Cómo aprendí a habitar mis nombres
"Esta es la historia de cómo llegué a ser quien soy"
Por: Claudinne | 한하늘 | 漢昭訥
Antes de comenzar a escribir sobre Corea, cultura, música y las emociones que habitan entre idiomas distintos, hubo algo que durante años mantuve casi en silencio: mis nombres.
Porque sí, hablo en plural.
Durante mucho tiempo pensé que explicar quién era resultaría demasiado complicado. Tal vez porque para muchas personas un nombre es solo una forma de llamar a alguien. Algo práctico. Algo cotidiano. Pero para mí, cada uno de mis nombres representa una parte distinta de mi historia, de mi esencia y de las personas que ayudaron a construirla.
Por eso no puedo separarlos.
“Claudinne” nació gracias a mis amigos. Entre tantas Claudias, quisieron encontrar una manera especial de distinguirme. Dudaron entre “Claudette” y “Claudinne”, pero el primero sonaba demasiado francés y el segundo les parecía más cercano al idioma italiano, una lengua que siempre me ha gustado profundamente y que entiendo mucho más de lo que puedo hablar. Así, después de conversaciones, bromas y votaciones improvisadas, terminé convirtiéndome en Claudinne.
Muchos años después entendí que ese nombre no solo me diferenciaba. También me representaba.
Pero mi historia con los nombres no terminó ahí.
En 1991, mucho antes de que existiera la apertura cultural que hoy permite hablar libremente sobre Corea, K-pop o Hallyu, un grupo de amigos scouts coreanos decidió darme un nombre coreano.
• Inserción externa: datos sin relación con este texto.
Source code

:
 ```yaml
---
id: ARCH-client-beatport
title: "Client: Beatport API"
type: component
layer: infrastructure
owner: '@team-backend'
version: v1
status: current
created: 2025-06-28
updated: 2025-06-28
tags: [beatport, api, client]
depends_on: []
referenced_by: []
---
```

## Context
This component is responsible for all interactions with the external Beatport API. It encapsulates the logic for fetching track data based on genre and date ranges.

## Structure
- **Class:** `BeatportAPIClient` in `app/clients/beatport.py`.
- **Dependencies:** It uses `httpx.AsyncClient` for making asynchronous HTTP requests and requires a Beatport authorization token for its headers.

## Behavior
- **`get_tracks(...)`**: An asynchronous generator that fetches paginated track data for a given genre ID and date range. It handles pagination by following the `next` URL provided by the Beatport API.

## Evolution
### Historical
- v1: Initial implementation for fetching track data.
No porque estuviera de moda. No porque quisiera “parecer coreana”. En aquella época ni siquiera imaginábamos un mundo donde Corea estaría tan presente culturalmente como ahora.
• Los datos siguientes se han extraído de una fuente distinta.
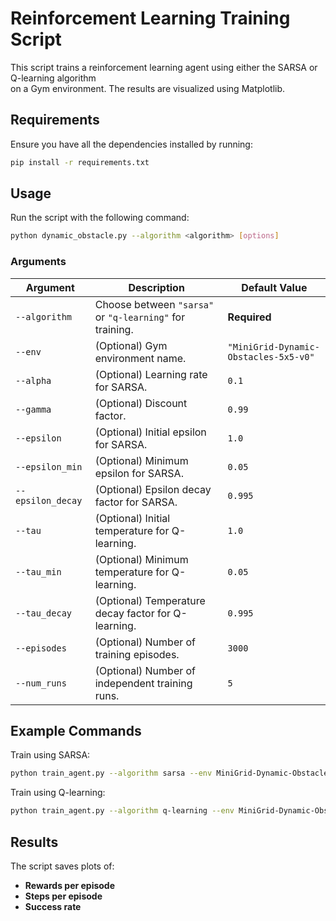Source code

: # Reinforcement Learning Training Script

This script trains a reinforcement learning agent using either the SARSA or Q-learning algorithm  
on a Gym environment. The results are visualized using Matplotlib.

## Requirements

Ensure you have all the dependencies installed by running:

```bash
pip install -r requirements.txt
```

## Usage

Run the script with the following command:

```bash
python dynamic_obstacle.py --algorithm <algorithm> [options]
```

### Arguments

| Argument        | Description                                             | Default Value |
|----------------|---------------------------------------------------------|--------------|
| `--algorithm`  |  Choose between `"sarsa"` or `"q-learning"` for training. |**Required**|
| `--env`        | (Optional) Gym environment name.                        | `"MiniGrid-Dynamic-Obstacles-5x5-v0"` |
| `--alpha`      | (Optional) Learning rate for SARSA.                      | `0.1` |
| `--gamma`      | (Optional) Discount factor.                              | `0.99` |
| `--epsilon`    | (Optional) Initial epsilon for SARSA.                    | `1.0` |
| `--epsilon_min`| (Optional) Minimum epsilon for SARSA.                    | `0.05` |
| `--epsilon_decay` | (Optional) Epsilon decay factor for SARSA.            | `0.995` |
| `--tau`        | (Optional) Initial temperature for Q-learning.           | `1.0` |
| `--tau_min`    | (Optional) Minimum temperature for Q-learning.           | `0.05` |
| `--tau_decay`  | (Optional) Temperature decay factor for Q-learning.      | `0.995` |
| `--episodes`   | (Optional) Number of training episodes.                  | `3000` |
| `--num_runs`   | (Optional) Number of independent training runs.          | `5` |

## Example Commands

Train using SARSA:

```bash
python train_agent.py --algorithm sarsa --env MiniGrid-Dynamic-Obstacles-5x5-v0 --alpha 0.1 --gamma 0.99 --epsilon 1.0 --epsilon_decay 0.995 --episodes 3000
```

Train using Q-learning:

```bash
python train_agent.py --algorithm q-learning --env MiniGrid-Dynamic-Obstacles-5x5-v0 --gamma 0.99 --tau 1.0 --tau_decay 0.995 --episodes 3000
```

## Results

The script saves plots of:
- **Rewards per episode**
- **Steps per episode**
- **Success rate**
Simplemente nació desde la amistad.
Mi nombre original les resultaba complicado de pronunciar por la combinación “Cl”, así que prometieron que cuando regresaran a Corea buscarían un nombre especial para mí. Y lo hicieron de una manera que hasta el día de hoy sigo considerando profundamente hermosa.
Acudieron con un 작명가, un creador de nombres, y le hablaron de mí: de mi tótem scout, “mariposa bondadosa”; de mi signo zodiacal; de mi horóscopo chino; de mi personalidad; de aquello que ellos creían ver en mí.
Después de analizarlo todo, el nombre elegido fue: 하늘 “Haneul”. Cielo. Y junto con el apellido 한, nació el significado que me acompañaría desde entonces: “volar por el cielo con alas de esperanza”.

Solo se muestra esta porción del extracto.